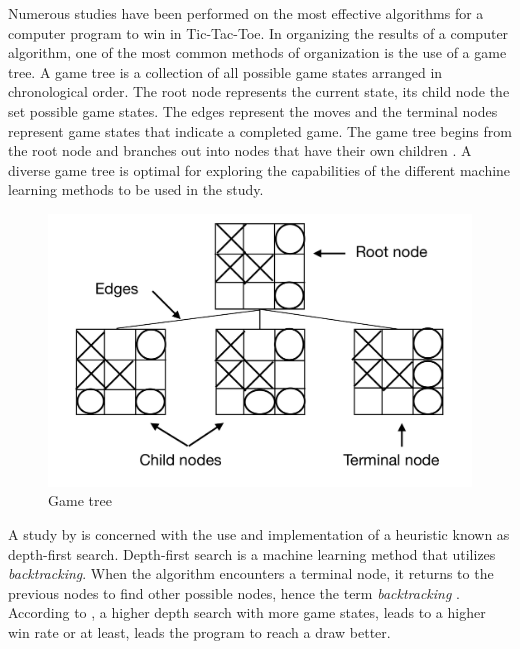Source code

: \documentclass{strrespaper-trad}
\newcommand{\ttt}{Tic-Tac-Toe}
\begin{document}
			Numerous studies have been performed on the most effective algorithms for a computer program to win in \ttt.
			In organizing the results of a computer algorithm, one of the most common methods of organization is the use of a game tree.
			A game tree is a collection of all possible game states arranged in chronological order.
			The root node represents the current state, its child node the set possible game states.
			The edges represent the moves and the terminal nodes represent game states that indicate a completed game.
			The game tree begins from the root node and branches out into nodes that have their own children \autocite{adamchikGameTrees2009}.
			A diverse game tree is optimal for exploring the capabilities of the different machine learning methods to be used in the study.

			\begin{figure}
				\centering
				\includegraphics[width=0.7\linewidth]{gametree}
				\caption{Game tree}
				\label{fig:gametree}
			\end{figure}

			A study by \textcite{cranenburghTicTacToe2007} is concerned with the use and implementation of a heuristic known as depth-first search. Depth-first search is a machine learning method that utilizes \textit{backtracking}.
			When the algorithm encounters a terminal node, it returns to the previous nodes to find other possible nodes, hence the term \textit{backtracking} \autocite{hackerearthDepthFirstSearch2019}.
			According to \textcite{cranenburghTicTacToe2007}, a higher depth search with more game states, leads to a higher win rate or at least, leads the program to reach a draw better.
\end{document}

§ Task to carry out:
Pictures omitted, give the entries again exactly.

§ Result for this task:
Source code

: \documentclass{strrespaper-trad}
\newcommand{\ttt}{Tic-Tac-Toe}
\begin{document}
			Numerous studies have been performed on the most effective algorithms for a computer program to win in \ttt.
			In organizing the results of a computer algorithm, one of the most common methods of organization is the use of a game tree.
			A game tree is a collection of all possible game states arranged in chronological order.
			The root node represents the current state, its child node the set possible game states.
			The edges represent the moves and the terminal nodes represent game states that indicate a completed game.
			The game tree begins from the root node and branches out into nodes that have their own children \autocite{adamchikGameTrees2009}.
			A diverse game tree is optimal for exploring the capabilities of the different machine learning methods to be used in the study.

			\begin{figure}
				\centering
				\includegraphics[width=0.7\linewidth]{gametree}
				\caption{Game tree}
				\label{fig:gametree}
			\end{figure}

			A study by \textcite{cranenburghTicTacToe2007} is concerned with the use and implementation of a heuristic known as depth-first search. Depth-first search is a machine learning method that utilizes \textit{backtracking}.
			When the algorithm encounters a terminal node, it returns to the previous nodes to find other possible nodes, hence the term \textit{backtracking} \autocite{hackerearthDepthFirstSearch2019}.
			According to \textcite{cranenburghTicTacToe2007}, a higher depth search with more game states, leads to a higher win rate or at least, leads the program to reach a draw better.
\end{document}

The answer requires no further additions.